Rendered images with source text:
=== Begin Enclosure ===

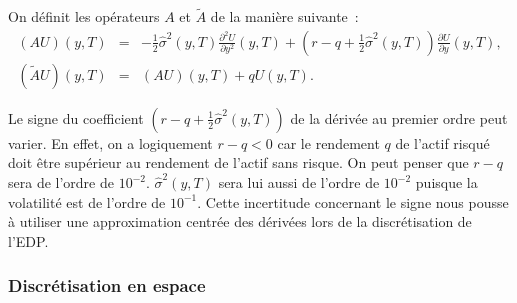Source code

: On d\'efinit les op\'erateurs $A$ et $\tilde{A}$ de la 
mani\`ere suivante~:
\begin{eqnarray*}
(AU)(y,T) &=& -\frac{1}{2}\hat{\sigma}^2(y,T) 
\frac{\partial^2 U}{\partial y^2}(y,T) + 
(r-q+\frac{1}{2}\hat{\sigma}^2(y,T)) 
\frac{\partial U}{\partial y}(y,T),\\
(\tilde{A}U)(y,T) &=& (AU)(y,T) + qU(y,T).
\end{eqnarray*}

\begin{Rem}
Le signe du coefficient $(r-q+\frac{1}{2}\hat{\sigma}^2(y,T))$ de 
la d\'eriv\'ee au premier ordre peut varier. En effet, on a 
logiquement $r-q<0$ car le rendement $q$ de l'actif risqu\'e doit 
\^etre sup\'erieur au rendement de l'actif sans risque. On peut 
penser que $r-q$ sera de l'ordre de $10^{-2}$. $\hat{\sigma}^2(y,T)$ 
sera lui aussi de l'ordre de $10^{-2}$ puisque la volatilit\'e est 
de l'ordre de $10^{-1}$. Cette incertitude concernant le signe nous 
pousse \`a utiliser une approximation centr\'ee des d\'eriv\'ees 
lors de la discr\'etisation de l'EDP.
\end{Rem}

\subsubsection{Discr\'etisation en espace}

=== End Enclosure ===

-- EXERCISE INSTRUCTIONS --
In the entries above, find every line holding the word "rendement" and copy it out.

-- SOLUTION BELOW --
logiquement $r-q<0$ car le rendement $q$ de l'actif risqu\'e doit 
\^etre sup\'erieur au rendement de l'actif sans risque. On peut 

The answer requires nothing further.